Ein Besuch im Hexenmuseum Schweiz
Wetterhexe, Hexenschuss: Nicht nur in der Sprache spielen Hexen eine Rolle. Wer mehr über Hexenverfolgung, Brauchtum, Aberglaube und moderne Hexen erfahren möchte, kann Schloss Liebegg in der Schweiz besuchen.

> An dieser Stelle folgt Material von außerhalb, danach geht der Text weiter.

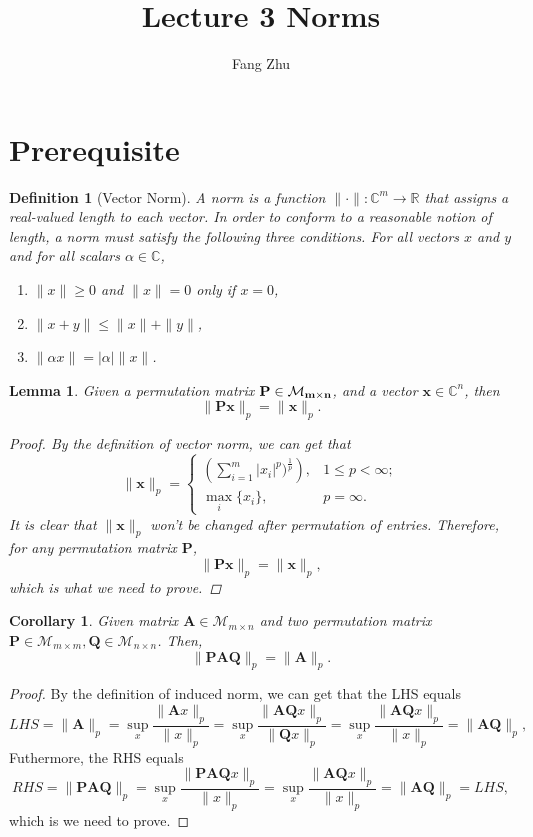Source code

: \documentclass{article}
\author{Fang Zhu}
\title{Lecture 3 Norms}
\newtheorem{definition}{Definition}[section]
\newtheorem{corollary}{Corollary}[section]
\newtheorem{lemma}{Lemma}[section]
\begin{document}
	\maketitle
	
\section{Prerequisite}
\begin{definition}[Vector Norm]
    A \textit{norm} is a function $\| \cdot \|: \mathbb{C}^{m} \to \mathbb{R}$ that assigns a real-valued length to each vector. In order to conform to a reasonable notion of length, a norm must 
    satisfy the following three conditions. For all vectors $x$ and $y$ and for all scalars $\alpha \in \mathbb{C}$,
    \begin{enumerate}
        \item[(1)] $\| x \| \geq 0$ and $\| x \| = 0$ only if $x = 0$,
        \item[(2)] $\| x + y\| \leq \| x\| + \| y\|$,
        \item[(3)] $\| \alpha x \| = |\alpha| \|x\|$.
    \end{enumerate}
\end{definition}
\begin{lemma}
Given a permutation matrix $\bf{P} \in \mathcal{M}_{m \times n}$, and a vector $\bm{x} \in \mathbb{C}^{n}$, then 
$$
    \|\bm{Px} \|_p = \|\bm{x} \|_p.
$$
\begin{proof} 
By the definition of vector norm, we can get that
$$
\|\bm{x}\|_p = \begin{cases}
\left(\sum_{i=1}^{m} |x_i|^{p})^{\frac{1}{p}}\right), & 1\leq p < \infty; \\
\max_{i} \{ x_i \}, & p = \infty .
\end{cases}
$$
It is clear that $\| \bm{x} \|_p$ won't be changed after permutation of entries. Therefore, for any permutation matrix $\bm{P}$,
$$
    \|\bm{Px} \|_p  = \|\bm{x} \|_p,
$$
which is what we need to prove.
\end{proof}
\end{lemma}

\begin{corollary}
Given matrix $\bm{A} \in \mathcal{M}_{m\times n} $ and two permutation matrix $\bm{P} \in \mathcal{M}_{m \times m}, \bm{Q} \in \mathcal{M}_{n \times n}$. Then,
$$
\| \bm{PAQ}\|_{p} = \|  \bm{A} \|_{p}.
$$
\end{corollary}

\begin{proof}
    By the definition of induced norm, we can get that the LHS equals
    $$
    LHS = \|\bm{A}\|_p = \sup_{x} \frac{\| \bm{A} x\|_p}{\|x\|_p} =  \sup_{x} \frac{\|\bm{AQ} x \|_p}{\|\bm{Q} x\|_p} = \sup_{x} \frac{\|\bm{AQ} x \|_p}{\|x\|_p} = \| \bm{AQ} \|_p,
    $$
    Futhermore, the RHS equals
    $$
    RHS = \| \bm{PAQ}\|_p = \sup_{x} \frac{\|\bm{PAQ} x\|_p}{\|x\|_p} = \sup_{x} \frac{\| \bm{AQ}x \|_p}{\|x \|_p} = \| \bm{AQ}\|_p = LHS,
    $$
    which is we need to prove.
\end{proof}
\end{document}
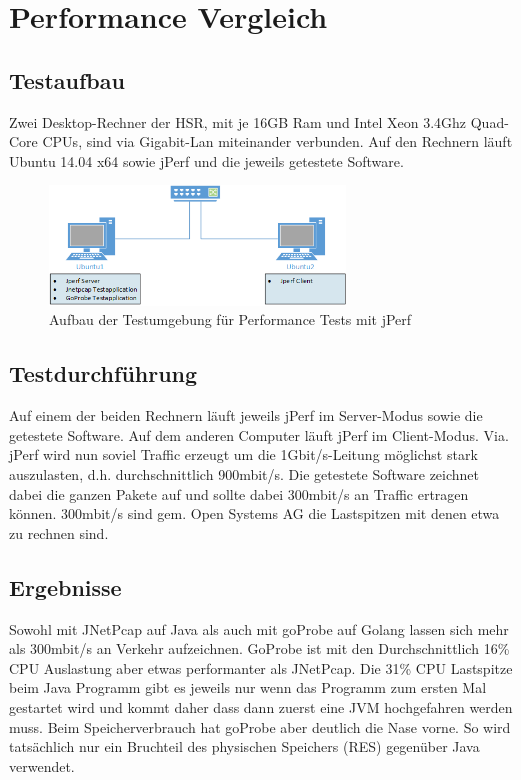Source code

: \section{Performance Vergleich}
\label{sec:Performance Vergleich}

\subsection{Testaufbau}
Zwei Desktop-Rechner der HSR, mit je 16GB Ram und Intel Xeon 3.4Ghz Quad-Core CPUs, sind via Gigabit-Lan miteinander verbunden. Auf den Rechnern läuft Ubuntu 14.04 x64 sowie jPerf und die jeweils getestete Software.

\begin{figure}[ht]
    \begin{center}
		\includegraphics[width=0.7\textwidth]{start/img/PerformanceEvaluation.png}
    \end{center}
    \caption{Aufbau der Testumgebung für Performance Tests mit jPerf}
\end{figure}

\subsection{Testdurchführung}
Auf einem der beiden Rechnern läuft jeweils jPerf im Server-Modus sowie die getestete Software. Auf dem anderen Computer läuft jPerf im Client-Modus.
Via. jPerf wird nun soviel Traffic erzeugt um die 1Gbit/s-Leitung möglichst stark auszulasten, d.h. durchschnittlich 900mbit/s. Die getestete Software zeichnet dabei die ganzen Pakete auf und sollte dabei 300mbit/s an Traffic ertragen können. 300mbit/s sind gem. Open Systems AG die Lastspitzen mit denen etwa zu rechnen sind.

\subsection{Ergebnisse}
Sowohl mit JNetPcap auf Java als auch mit goProbe auf Golang lassen sich mehr als 300mbit/s an Verkehr aufzeichnen. GoProbe ist mit den Durchschnittlich 16\% CPU Auslastung aber etwas performanter als JNetPcap. Die 31\% CPU Lastspitze beim Java Programm gibt es jeweils nur wenn das Programm zum ersten Mal gestartet wird und kommt daher dass dann zuerst eine \acs{JVM} hochgefahren werden muss.
Beim Speicherverbrauch hat goProbe aber deutlich die Nase vorne. So wird tatsächlich nur ein Bruchteil des physischen Speichers (RES\footnotemark[2]) gegenüber Java verwendet.

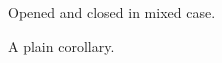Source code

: \documentclass{article}
\begin{document}
\begin{Theorem}\label{thm:upper}
Opened and closed in mixed case.
\end{Theorem}

\begin{corollary}\label{cor:plain}
A plain corollary.
\end{corollary}
\end{document}
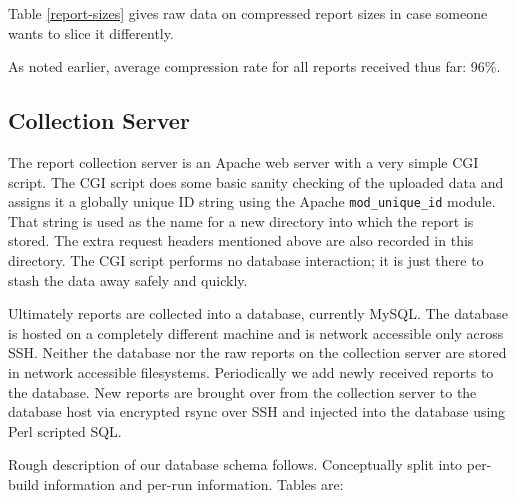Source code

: \documentclass[10pt,twocolumn]{article}
\begin{document}
Table \ref{report-sizes} gives raw data on compressed report sizes in
case someone wants to slice it differently.

As noted earlier, average compression rate for all reports received
thus far: 96\%.
  
\subsection{Collection Server}

The report collection server is an Apache web server with a very
simple CGI script.  The CGI script does some basic sanity checking of
the uploaded data and assigns it a globally unique ID string using the
Apache \texttt{mod\_unique\_id} module.  That string is used as the
name for a new directory into which the report is stored.  The extra
request headers mentioned above are also recorded in this directory.
The CGI script performs no database interaction; it is just there to
stash the data away safely and quickly.

Ultimately reports are collected into a database, currently MySQL.
The database is hosted on a completely different machine and is
network accessible only across SSH.  Neither the database nor the raw
reports on the collection server are stored in network accessible
filesystems.  Periodically we add newly received reports to the
database.  New reports are brought over from the collection server to
the database host via encrypted rsync over SSH and injected into the
database using Perl scripted SQL.

Rough description of our database schema follows.  Conceptually split
into per-build information and per-run information.  Tables are:
\end{document}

Das malerische Schloss Liebegg liegt in Gränichen im Kanton Aargau in der sogenannten Deutschschweiz. Seit März 2018 beherbergt es das Hexenmuseum Schweiz. Nachdem es acht Jahre lang etwas beengt in privaten Räumen in Auenstein untergebracht war, wurden andere Räumlichkeiten gesucht – und gefunden. Am neuen, geräumigen Standort erwartet die Besucher eine wissenschaftlich begleitete Ausstellung zum Thema „Hexe“ mit spannend aufbereitetem geschichtlichem Hintergrund. Wicca Meier-Spring führt stolz durch die Ausstellungsräume ihres Museums. Gleich zu Beginn der Schau tauchen die Besucher in das dunkle Kapitel der Hexenverfolgung ein:
„In der Schweiz fing’s 1419 an und hat eigentlich 1782 mit der Anna Göldi – die letzte bekannte Schweizer Hexe – aufgehört. Und da sieht man eigentlich die Zeitdauer – 350 Jahre rund – war das ’n Thema in der Schweiz.“
Europaweit wurden bis zu 60.000 Menschen, überwiegend Frauen, verfolgt und als Hexen zum Tode verurteilt, allein rund 10.000 in der Schweiz. Das Land hält einen traurigen Rekord. Nirgendwo sonst endeten so viele Menschen auf dem Scheiterhaufen oder wurden auf andere Art hingerichtet, das Todesurteil wurde an ihnen vollstreckt. Das traurige Kapitel endete am 13. Juni 1782. Damals wurde in der Stadt Glarus Anna Göldi nach einer Entscheidung des Stadtrats zum Tod durch das Schwert verurteilt. Sie habe gestanden, so hieß es zur Begründung, die Kräfte des Teufels genutzt zu haben, weil die beiden Töchter ihres Dienstherrn Stecknadeln beziehungsweise Nägel spuckten. Verschwiegen wurde, dass dieses „Geständnis“ unter Folter herbeigeführt worden war. Das Urteil gegen Anna Göldi wurde erst im Jahr 2008 aufgehoben.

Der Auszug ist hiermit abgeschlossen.